Noting that many family members of students in the Los Angeles Unified School District (LAUSD) are employees in the Los Angeles hotel industry, the district Board of Education has called for restricting district events at hotels which are the focus of a labor dispute, including two near Los Angeles International Airport.

The school district Board of Education introduced a resolution Tuesday, February 12th, calling for district staff to avoid booking events at two LAX-area hotels, the Hilton Los Angeles Airport and the Four Points by Sheraton Los Angeles Airport, as well as the Wilshire Plaza Hotel in Koreatown.

The Hilton LAX and Wilshire Plaza are currently under boycott by the union UNITE HERE Local 11 and the Four Points by Sheraton LAX is anticipated to be boycotted by the union.

The union has pushed for the boycotts in response to an ongoing labor dispute between the airport-area hotels and their service workers, particularly regarding a “living wage.”

The Los Angeles City Council has approved an ordinance requiring the LAX-area hotels to pay their service workers a living wage, including $9.39 per hour with health benefits or $10.64 without. After an appeals court ruled last year that the ordinance was sufficiently different from a repealed law, the hotels recently appealed the decision to the state Supreme Court.

Referring to the ongoing labor dispute, the Board of Education said that many family members of district students who are employed by the hotels rely on fair working conditions and adequate healthcare.

“LAUSD should do our part in supporting fair negotiations and decent wages for hotel workers, the majority of whom send their children to our schools,” Board of Education president Monica Garcia said.

When introducing the resolution, the school board said that fair negotiations between the hotel workers and owners are “critical” to maintaining steady family income and continued academic success for students whose families work in Los Angeles hotels. Hotel workers in the city earn significantly less than workers in other major cities, according to the board resolution.

“The hotel workers resolution supports student achievement by recognizing that food on the table and financial stability at home are important to children’s academic success,” Garcia said.

In response to the resolution, Los Angeles Area Chamber of Commerce president and chief executive officer Gary Toebben said the L.A. Unified Board of Education should focus solely on improving public schools, not on issues outside the district’s jurisdiction.

“With so many challenges facing LAUSD students, it is an inappropriate distraction for the school board to focus on a labor issue outside the school board’s domain, especially since the board has its own labor issues to preside over,” Toebben said in a statement. “LAUSD should spend its precious resources on programs and actions that will have the greatest impact on students.

“All other efforts detract from the mission of the district to provide quality education.”

The potential avoidance of school district events at the three hotels could lead to a loss of hundreds of thousands of dollars in business. The district spent approximately $393,000 at the three hotels last year and has spent about $185,000 there so far this year, said Vy Nguyen, spokeswoman for Garcia.

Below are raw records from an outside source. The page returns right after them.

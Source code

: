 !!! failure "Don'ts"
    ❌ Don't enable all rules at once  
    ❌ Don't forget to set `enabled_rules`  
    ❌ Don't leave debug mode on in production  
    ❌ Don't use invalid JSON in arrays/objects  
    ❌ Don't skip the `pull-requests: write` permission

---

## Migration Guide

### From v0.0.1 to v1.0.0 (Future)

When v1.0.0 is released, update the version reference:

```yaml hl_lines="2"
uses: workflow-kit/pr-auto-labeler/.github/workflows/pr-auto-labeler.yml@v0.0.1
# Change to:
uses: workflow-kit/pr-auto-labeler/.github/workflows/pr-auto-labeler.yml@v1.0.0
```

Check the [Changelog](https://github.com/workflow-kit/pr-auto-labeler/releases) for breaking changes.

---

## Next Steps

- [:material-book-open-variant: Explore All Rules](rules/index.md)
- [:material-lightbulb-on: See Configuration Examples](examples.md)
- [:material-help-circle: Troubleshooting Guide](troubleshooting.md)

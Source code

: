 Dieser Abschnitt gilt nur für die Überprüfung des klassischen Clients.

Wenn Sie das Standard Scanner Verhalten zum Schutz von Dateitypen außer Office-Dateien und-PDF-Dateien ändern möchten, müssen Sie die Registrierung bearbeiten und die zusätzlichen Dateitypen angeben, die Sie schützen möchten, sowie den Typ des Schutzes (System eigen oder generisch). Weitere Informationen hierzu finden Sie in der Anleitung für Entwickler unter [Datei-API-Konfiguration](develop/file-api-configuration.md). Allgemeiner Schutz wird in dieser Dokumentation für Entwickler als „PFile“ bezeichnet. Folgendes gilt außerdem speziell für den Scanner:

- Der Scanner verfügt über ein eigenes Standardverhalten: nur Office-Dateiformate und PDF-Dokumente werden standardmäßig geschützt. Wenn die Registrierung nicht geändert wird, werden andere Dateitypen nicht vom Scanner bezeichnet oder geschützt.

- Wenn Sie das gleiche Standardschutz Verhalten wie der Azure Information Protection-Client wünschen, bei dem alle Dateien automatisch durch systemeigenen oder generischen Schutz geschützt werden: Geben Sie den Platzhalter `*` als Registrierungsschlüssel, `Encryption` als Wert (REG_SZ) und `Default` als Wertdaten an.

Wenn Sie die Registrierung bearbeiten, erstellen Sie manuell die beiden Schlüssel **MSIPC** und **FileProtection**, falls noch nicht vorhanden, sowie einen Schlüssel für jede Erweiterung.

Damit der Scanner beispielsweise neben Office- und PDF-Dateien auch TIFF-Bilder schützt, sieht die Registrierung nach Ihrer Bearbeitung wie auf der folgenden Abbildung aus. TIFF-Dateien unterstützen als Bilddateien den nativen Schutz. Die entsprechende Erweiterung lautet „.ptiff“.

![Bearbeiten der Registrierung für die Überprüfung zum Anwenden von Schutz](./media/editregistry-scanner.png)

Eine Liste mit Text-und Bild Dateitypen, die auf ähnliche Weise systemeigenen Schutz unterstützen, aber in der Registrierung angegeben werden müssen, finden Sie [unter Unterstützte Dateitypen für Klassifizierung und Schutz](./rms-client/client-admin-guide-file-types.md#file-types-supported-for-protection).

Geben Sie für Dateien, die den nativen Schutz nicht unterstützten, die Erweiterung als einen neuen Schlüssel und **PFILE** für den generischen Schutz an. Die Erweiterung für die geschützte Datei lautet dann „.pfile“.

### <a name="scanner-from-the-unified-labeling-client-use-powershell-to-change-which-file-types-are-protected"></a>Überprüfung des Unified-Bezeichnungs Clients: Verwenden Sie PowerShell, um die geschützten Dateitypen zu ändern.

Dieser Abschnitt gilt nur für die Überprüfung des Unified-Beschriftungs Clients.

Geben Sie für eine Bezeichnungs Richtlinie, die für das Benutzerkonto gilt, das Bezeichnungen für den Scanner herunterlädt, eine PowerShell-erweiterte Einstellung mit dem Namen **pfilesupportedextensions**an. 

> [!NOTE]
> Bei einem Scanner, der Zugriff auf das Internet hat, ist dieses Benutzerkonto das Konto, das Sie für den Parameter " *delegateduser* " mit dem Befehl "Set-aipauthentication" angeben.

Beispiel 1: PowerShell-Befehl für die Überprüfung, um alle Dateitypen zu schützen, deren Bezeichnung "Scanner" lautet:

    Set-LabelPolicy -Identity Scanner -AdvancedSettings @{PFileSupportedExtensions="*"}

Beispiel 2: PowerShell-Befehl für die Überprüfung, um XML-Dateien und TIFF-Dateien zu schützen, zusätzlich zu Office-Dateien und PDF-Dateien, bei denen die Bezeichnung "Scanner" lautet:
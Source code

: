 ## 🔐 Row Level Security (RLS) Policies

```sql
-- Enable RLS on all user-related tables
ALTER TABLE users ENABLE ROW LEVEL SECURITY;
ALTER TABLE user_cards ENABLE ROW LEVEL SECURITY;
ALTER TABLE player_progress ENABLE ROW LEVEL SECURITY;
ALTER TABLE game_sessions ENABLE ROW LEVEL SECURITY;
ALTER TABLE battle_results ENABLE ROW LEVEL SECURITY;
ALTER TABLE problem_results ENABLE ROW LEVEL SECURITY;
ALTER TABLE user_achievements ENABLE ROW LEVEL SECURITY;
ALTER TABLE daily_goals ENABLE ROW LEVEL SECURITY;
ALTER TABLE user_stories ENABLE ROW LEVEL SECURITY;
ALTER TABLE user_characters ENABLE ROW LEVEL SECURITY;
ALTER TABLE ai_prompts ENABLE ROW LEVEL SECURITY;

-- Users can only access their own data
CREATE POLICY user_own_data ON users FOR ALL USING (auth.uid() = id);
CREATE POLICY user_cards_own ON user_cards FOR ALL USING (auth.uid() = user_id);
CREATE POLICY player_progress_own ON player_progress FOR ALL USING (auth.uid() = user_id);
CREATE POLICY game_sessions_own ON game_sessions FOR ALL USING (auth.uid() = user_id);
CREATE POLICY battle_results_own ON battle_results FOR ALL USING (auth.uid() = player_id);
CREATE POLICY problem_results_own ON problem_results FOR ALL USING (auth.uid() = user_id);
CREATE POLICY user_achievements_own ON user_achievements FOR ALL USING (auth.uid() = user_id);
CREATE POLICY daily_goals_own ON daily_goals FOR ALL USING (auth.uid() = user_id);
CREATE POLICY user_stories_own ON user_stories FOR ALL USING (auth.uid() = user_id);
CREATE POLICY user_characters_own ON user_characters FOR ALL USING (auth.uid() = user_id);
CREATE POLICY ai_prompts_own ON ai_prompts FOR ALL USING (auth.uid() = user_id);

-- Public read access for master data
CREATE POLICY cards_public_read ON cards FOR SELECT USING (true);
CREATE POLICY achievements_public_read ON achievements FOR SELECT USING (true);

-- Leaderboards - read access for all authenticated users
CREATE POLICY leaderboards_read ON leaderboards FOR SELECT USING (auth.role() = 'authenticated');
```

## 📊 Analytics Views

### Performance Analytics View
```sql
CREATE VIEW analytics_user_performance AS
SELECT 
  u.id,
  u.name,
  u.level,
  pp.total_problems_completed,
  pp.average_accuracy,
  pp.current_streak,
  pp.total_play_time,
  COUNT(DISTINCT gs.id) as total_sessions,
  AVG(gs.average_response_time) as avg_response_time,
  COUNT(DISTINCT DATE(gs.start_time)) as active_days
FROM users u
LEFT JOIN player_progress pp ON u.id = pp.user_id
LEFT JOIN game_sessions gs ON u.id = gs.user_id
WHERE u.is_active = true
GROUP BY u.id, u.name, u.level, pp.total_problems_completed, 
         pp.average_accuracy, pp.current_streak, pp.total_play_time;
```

Other organizations, such as the California Teachers Association, have previously cancelled events at the LAX Hilton in response to the labor dispute.

Ruben Gonzalez, a spokesman for the hotels, said the latest boycott call by the school board is “just another antic” in the local union’s effort to organize the hotel workers.

“Once again, they’re using their political allies to attempt to manufacture public pressure,” Gonzalez said.

A boycott of the hotels will only end up hurting the workers, who will lose money with fewer events scheduled there, Gonzalez said.

Toebben said the Los Angeles Area Chamber of Commerce is encouraging all parties involved in the labor dispute to continue working on an agreement that balances the interests of both business and labor.

Board of Education members said they are also encouraging all parties to keep negotiating in “good faith” until a fair contract is reached.